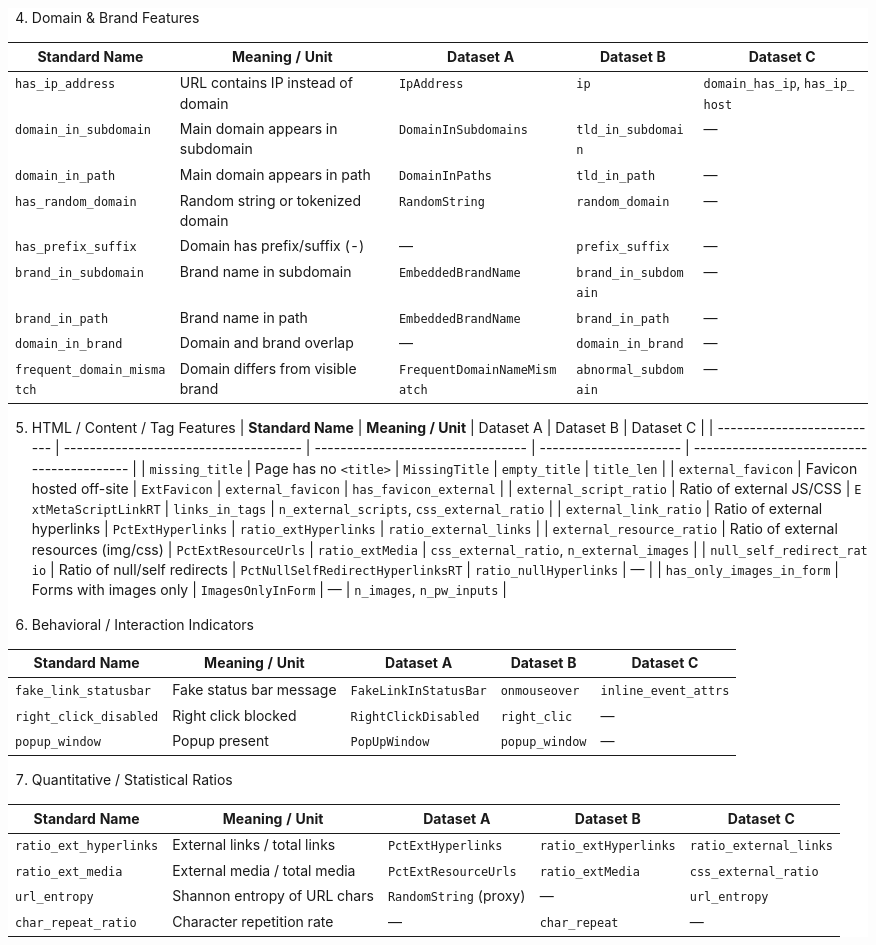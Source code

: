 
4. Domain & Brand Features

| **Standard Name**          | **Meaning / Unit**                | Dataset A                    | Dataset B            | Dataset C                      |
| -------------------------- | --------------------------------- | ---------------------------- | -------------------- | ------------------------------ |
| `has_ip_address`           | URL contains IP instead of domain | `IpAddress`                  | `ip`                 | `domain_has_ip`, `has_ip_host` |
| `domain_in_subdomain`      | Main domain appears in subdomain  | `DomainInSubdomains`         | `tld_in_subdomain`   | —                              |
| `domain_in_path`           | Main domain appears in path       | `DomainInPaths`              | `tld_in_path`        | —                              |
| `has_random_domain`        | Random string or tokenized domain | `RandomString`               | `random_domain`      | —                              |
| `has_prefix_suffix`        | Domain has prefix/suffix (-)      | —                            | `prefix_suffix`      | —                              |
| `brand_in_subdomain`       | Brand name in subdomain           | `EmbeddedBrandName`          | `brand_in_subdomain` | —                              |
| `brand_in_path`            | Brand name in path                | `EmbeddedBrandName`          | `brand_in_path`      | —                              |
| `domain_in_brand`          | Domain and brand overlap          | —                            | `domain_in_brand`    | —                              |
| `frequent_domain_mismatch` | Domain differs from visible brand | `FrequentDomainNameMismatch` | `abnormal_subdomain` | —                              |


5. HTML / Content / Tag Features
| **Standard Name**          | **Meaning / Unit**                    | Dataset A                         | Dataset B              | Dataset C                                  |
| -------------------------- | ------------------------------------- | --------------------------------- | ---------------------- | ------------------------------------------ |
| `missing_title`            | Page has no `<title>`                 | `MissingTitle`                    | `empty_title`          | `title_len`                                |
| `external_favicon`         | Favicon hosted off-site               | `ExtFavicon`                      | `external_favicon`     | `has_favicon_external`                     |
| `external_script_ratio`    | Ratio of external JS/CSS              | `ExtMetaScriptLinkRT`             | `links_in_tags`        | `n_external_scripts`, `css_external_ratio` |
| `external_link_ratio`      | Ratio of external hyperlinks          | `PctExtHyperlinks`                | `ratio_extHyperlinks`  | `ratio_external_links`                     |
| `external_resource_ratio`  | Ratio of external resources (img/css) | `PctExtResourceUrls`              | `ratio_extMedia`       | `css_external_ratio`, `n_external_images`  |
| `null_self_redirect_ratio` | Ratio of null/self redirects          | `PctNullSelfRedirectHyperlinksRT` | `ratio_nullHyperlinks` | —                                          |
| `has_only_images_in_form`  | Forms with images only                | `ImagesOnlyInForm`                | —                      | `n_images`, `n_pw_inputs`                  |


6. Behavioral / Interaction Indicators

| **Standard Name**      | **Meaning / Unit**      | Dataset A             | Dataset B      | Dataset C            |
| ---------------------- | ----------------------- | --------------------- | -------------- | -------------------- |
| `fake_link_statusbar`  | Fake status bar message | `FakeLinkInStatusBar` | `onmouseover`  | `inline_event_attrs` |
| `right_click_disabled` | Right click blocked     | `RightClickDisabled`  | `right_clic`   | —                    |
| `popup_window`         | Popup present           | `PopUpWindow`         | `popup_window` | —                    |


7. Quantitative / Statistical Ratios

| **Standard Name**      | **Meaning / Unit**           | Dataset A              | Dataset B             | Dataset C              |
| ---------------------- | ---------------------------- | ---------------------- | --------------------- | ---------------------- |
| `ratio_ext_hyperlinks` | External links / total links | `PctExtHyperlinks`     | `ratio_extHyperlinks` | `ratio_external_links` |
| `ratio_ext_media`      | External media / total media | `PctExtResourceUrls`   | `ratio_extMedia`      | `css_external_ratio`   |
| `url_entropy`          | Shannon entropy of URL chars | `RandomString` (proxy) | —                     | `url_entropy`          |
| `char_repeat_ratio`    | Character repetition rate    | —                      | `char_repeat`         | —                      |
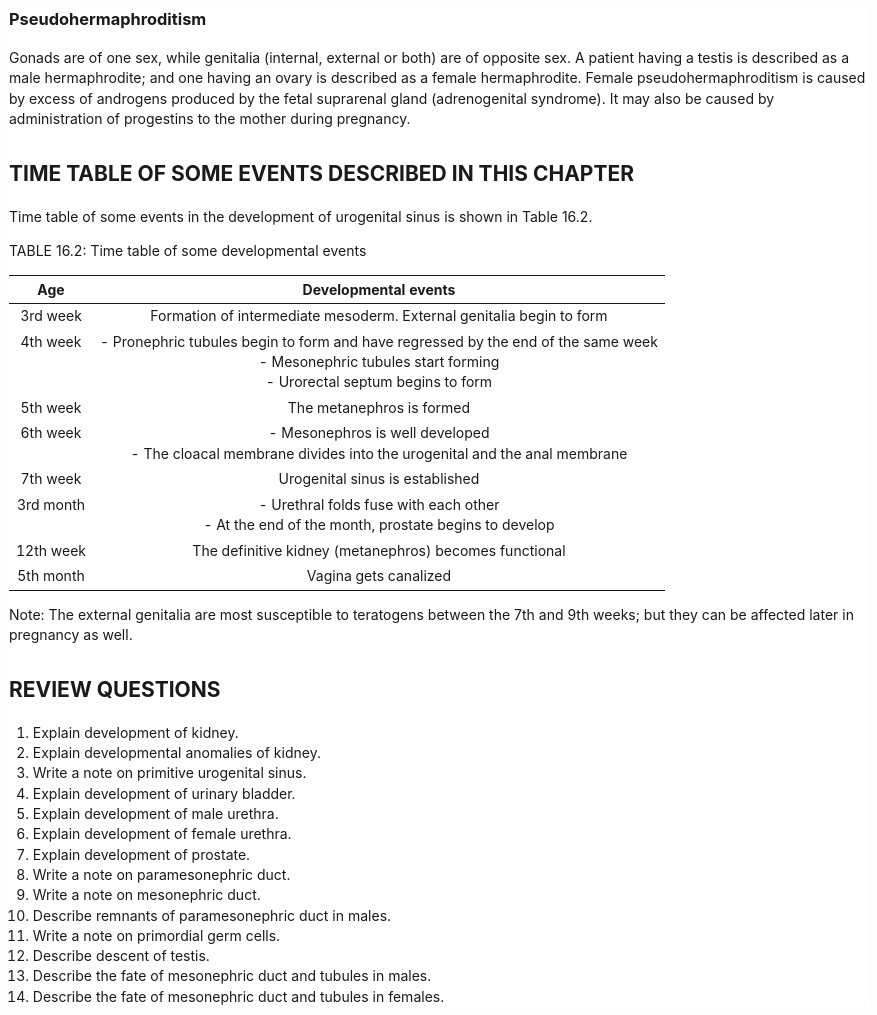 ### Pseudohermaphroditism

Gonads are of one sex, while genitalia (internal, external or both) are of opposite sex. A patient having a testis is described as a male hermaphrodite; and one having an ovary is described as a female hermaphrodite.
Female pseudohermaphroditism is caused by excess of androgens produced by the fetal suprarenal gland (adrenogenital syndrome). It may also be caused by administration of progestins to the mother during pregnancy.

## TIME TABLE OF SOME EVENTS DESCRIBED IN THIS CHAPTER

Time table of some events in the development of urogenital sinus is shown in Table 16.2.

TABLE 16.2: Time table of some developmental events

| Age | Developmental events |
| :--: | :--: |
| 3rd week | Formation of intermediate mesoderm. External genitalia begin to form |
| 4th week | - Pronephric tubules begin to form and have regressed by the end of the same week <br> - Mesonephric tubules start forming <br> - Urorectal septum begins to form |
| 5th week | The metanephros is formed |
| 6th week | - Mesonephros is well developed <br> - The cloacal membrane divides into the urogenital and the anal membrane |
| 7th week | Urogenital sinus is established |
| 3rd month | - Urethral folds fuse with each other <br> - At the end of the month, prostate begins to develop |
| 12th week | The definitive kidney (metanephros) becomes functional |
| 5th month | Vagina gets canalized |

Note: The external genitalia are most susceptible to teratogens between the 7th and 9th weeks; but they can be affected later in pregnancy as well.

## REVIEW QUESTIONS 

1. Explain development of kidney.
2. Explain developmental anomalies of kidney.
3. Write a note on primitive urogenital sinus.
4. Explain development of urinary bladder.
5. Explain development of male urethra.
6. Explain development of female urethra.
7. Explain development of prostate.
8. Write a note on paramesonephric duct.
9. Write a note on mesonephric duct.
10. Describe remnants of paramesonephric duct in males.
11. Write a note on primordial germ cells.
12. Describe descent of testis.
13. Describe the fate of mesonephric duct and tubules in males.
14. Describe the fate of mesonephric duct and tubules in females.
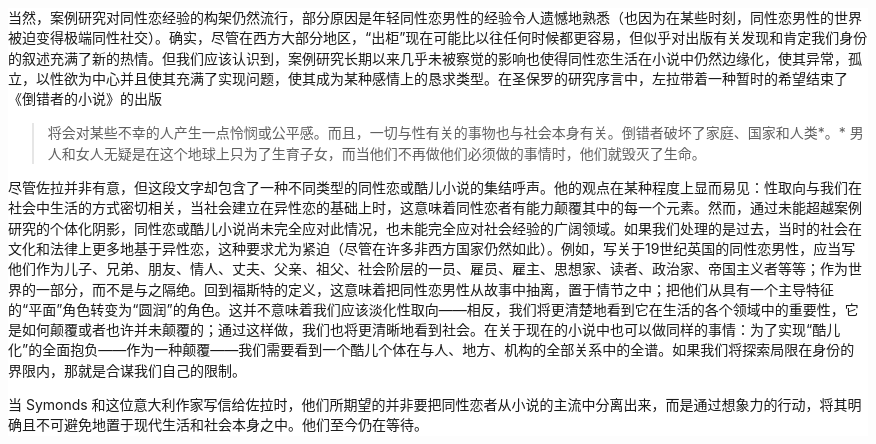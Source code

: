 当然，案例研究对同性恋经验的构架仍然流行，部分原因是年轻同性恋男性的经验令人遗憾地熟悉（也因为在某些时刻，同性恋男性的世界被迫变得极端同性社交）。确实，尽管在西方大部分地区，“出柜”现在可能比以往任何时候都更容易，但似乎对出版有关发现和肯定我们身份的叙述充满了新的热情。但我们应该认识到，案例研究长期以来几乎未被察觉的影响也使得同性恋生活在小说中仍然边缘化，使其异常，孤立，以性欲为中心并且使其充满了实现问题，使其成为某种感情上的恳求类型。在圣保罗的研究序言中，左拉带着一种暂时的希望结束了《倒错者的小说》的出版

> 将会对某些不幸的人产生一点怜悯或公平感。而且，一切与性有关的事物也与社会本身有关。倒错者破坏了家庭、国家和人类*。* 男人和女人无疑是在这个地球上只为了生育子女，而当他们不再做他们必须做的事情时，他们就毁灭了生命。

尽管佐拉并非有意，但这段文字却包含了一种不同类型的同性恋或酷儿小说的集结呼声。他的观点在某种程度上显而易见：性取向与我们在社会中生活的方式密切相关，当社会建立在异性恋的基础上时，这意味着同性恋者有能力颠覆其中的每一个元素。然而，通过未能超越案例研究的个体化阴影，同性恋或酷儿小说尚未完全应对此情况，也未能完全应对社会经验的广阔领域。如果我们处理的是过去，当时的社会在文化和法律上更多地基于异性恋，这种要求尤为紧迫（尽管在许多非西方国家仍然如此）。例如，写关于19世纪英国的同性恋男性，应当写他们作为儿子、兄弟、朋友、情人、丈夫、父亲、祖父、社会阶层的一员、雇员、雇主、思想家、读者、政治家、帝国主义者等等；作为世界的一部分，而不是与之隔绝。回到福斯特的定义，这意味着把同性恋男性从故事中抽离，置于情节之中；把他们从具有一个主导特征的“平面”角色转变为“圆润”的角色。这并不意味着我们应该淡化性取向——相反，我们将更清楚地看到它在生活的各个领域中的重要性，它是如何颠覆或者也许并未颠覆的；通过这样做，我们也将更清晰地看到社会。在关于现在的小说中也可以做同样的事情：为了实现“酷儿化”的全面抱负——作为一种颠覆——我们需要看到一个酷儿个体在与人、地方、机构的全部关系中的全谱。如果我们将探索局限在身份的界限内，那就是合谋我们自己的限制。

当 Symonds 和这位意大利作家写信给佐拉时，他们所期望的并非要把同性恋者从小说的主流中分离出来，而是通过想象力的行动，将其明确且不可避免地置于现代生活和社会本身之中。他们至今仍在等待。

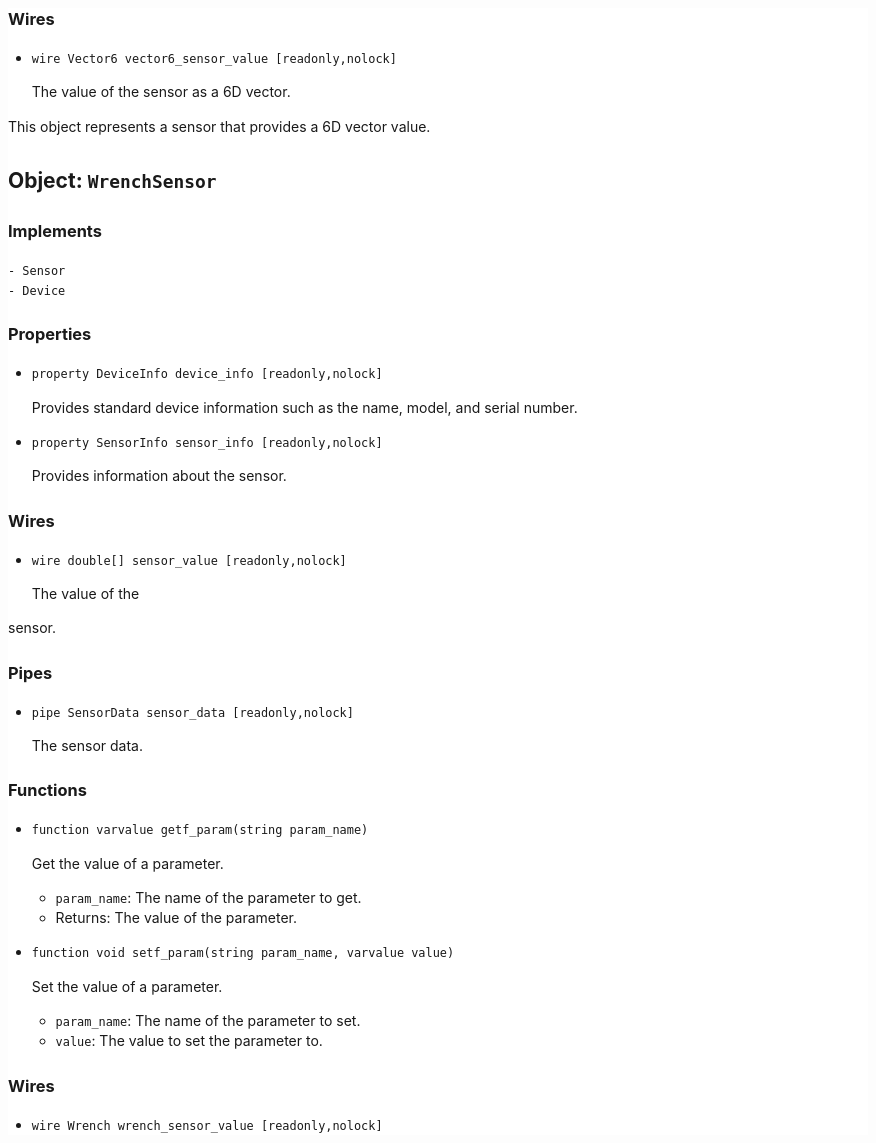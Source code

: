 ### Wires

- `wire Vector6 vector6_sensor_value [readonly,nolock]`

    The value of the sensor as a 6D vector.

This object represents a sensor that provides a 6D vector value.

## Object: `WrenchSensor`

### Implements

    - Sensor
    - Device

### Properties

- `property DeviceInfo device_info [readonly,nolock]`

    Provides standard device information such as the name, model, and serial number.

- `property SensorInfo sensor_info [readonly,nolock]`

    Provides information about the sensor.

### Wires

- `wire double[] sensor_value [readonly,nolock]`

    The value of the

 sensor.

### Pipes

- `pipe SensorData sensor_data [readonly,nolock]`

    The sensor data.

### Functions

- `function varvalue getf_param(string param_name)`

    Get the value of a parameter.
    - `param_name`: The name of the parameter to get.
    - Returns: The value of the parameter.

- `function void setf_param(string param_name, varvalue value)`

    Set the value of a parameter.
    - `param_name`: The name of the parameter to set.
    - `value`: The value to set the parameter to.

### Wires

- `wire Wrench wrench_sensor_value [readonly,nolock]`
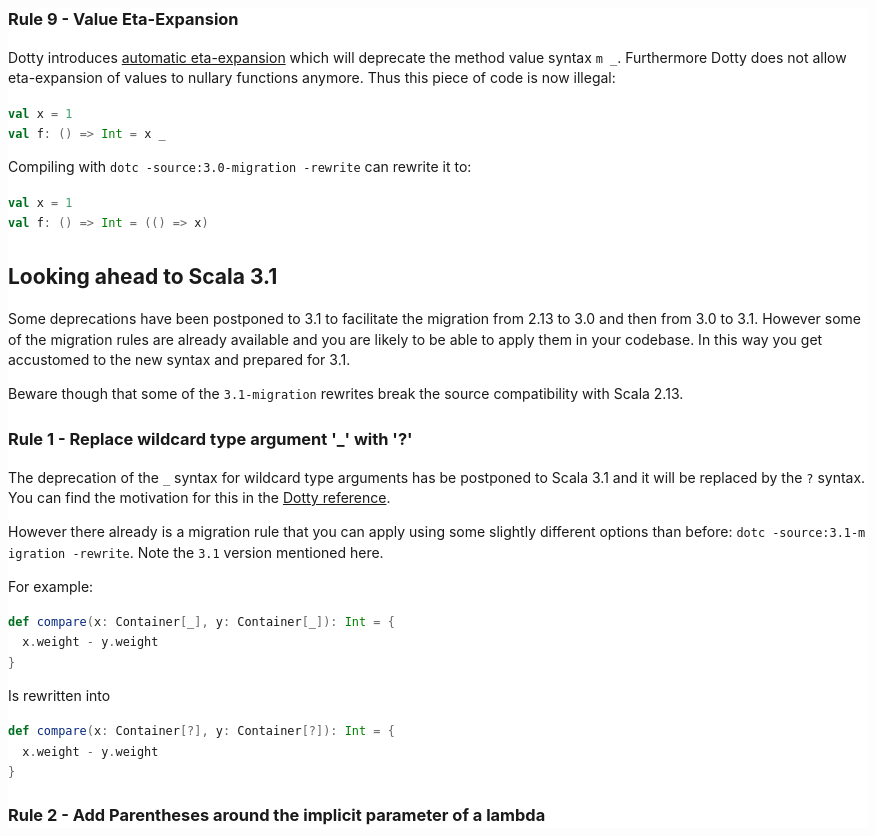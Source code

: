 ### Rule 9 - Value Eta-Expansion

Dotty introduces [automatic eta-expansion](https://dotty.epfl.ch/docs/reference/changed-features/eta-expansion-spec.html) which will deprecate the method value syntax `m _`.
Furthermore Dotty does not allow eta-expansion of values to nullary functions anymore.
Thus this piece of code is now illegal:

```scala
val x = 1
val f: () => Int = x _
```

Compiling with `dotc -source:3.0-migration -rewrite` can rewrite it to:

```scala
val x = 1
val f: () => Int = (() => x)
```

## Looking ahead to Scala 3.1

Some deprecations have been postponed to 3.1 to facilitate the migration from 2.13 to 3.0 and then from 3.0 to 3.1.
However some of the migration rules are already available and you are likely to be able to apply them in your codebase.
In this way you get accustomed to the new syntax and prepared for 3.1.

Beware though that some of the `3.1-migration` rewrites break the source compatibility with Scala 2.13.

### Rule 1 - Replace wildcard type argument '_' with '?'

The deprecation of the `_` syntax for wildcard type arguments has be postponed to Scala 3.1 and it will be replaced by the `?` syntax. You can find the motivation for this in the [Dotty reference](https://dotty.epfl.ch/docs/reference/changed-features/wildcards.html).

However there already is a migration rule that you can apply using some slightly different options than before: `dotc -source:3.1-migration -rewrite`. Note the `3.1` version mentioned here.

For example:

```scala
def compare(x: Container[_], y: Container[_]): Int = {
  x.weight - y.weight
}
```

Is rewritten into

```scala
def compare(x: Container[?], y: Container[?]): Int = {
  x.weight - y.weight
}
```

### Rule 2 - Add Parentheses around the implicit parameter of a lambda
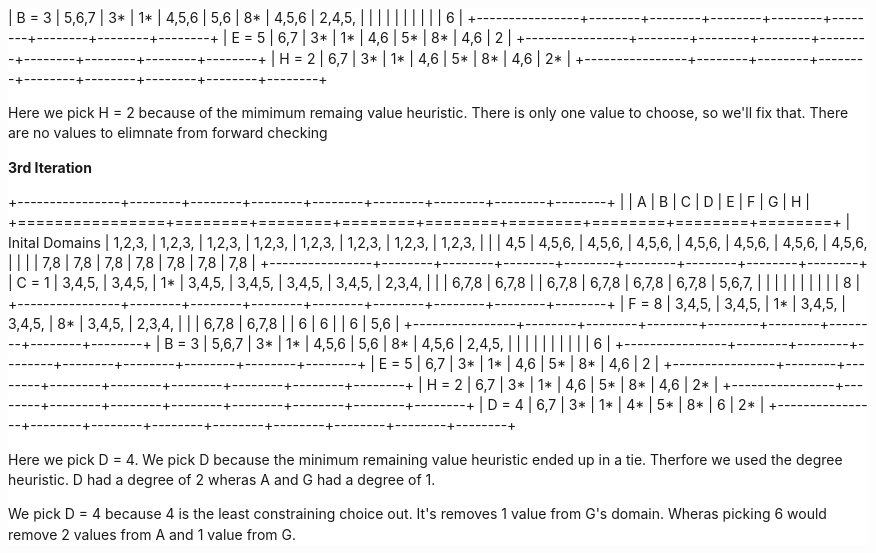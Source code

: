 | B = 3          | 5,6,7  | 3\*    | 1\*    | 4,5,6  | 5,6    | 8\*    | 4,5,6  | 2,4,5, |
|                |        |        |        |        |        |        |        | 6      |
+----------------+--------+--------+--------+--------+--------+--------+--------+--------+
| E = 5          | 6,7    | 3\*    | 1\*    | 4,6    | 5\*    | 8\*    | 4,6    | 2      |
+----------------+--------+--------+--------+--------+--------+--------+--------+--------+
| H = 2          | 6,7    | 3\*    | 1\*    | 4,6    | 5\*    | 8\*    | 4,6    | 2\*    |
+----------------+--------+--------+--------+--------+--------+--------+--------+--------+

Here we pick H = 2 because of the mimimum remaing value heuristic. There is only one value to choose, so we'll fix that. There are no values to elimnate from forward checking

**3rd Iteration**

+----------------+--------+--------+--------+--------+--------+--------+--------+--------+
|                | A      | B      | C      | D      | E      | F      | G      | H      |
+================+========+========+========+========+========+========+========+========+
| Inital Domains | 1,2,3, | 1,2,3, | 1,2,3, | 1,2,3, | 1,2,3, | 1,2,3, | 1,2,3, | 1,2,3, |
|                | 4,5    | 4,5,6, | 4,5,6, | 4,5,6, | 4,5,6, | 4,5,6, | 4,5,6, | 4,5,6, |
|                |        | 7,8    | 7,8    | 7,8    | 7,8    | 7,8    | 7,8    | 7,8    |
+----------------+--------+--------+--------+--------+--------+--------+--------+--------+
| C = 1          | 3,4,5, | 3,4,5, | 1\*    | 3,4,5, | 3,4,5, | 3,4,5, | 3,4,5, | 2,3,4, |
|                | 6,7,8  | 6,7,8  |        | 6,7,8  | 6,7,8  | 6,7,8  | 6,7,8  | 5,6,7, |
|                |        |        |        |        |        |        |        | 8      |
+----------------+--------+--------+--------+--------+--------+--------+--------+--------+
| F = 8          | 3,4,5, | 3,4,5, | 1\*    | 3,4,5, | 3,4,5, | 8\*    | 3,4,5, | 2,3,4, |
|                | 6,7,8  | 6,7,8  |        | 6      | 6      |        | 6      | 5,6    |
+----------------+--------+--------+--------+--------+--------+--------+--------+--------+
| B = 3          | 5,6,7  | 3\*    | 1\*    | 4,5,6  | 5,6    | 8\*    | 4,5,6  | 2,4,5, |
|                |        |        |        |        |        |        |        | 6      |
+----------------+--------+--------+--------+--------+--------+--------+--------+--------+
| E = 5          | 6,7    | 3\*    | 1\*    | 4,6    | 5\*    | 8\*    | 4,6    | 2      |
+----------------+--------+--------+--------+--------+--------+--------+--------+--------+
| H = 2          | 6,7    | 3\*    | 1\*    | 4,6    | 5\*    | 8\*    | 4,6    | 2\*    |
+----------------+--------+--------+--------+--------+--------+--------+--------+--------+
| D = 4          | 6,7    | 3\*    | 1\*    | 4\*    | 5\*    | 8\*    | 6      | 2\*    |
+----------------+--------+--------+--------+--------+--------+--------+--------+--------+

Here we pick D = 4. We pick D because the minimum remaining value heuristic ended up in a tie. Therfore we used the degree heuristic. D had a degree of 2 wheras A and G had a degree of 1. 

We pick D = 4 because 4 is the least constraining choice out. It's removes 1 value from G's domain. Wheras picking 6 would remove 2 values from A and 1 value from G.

****

EXERCISE AIM:
Taking the records above, retype every line from the one with "Random string or" down to the one with "Domain and brand", exactly and with nothing else.

SOLUTION TO THE PROBLEM:
| `has_random_domain`        | Random string or tokenized domain | `RandomString`               | `random_domain`      | —                              |
| `has_prefix_suffix`        | Domain has prefix/suffix (-)      | —                            | `prefix_suffix`      | —                              |
| `brand_in_subdomain`       | Brand name in subdomain           | `EmbeddedBrandName`          | `brand_in_subdomain` | —                              |
| `brand_in_path`            | Brand name in path                | `EmbeddedBrandName`          | `brand_in_path`      | —                              |
| `domain_in_brand`          | Domain and brand overlap          | —                            | `domain_in_brand`    | —                              |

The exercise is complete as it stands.